Search the records for the word "maze" and copy each line in which it appears.

[Stored items]
========

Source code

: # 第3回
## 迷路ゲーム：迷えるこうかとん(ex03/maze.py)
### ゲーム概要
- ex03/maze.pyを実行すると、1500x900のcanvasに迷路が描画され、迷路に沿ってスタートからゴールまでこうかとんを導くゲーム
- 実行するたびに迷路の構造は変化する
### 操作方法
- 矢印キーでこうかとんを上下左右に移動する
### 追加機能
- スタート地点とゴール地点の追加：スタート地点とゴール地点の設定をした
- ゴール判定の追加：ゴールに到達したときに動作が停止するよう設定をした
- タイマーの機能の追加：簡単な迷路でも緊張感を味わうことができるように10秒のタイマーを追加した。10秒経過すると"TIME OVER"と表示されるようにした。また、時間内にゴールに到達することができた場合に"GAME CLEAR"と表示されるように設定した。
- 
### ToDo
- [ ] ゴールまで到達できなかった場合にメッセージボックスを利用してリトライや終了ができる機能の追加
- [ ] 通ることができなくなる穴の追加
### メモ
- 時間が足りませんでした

========

EXPECTED ANSWER.
## 迷路ゲーム：迷えるこうかとん(ex03/maze.py)
- ex03/maze.pyを実行すると、1500x900のcanvasに迷路が描画され、迷路に沿ってスタートからゴールまでこうかとんを導くゲーム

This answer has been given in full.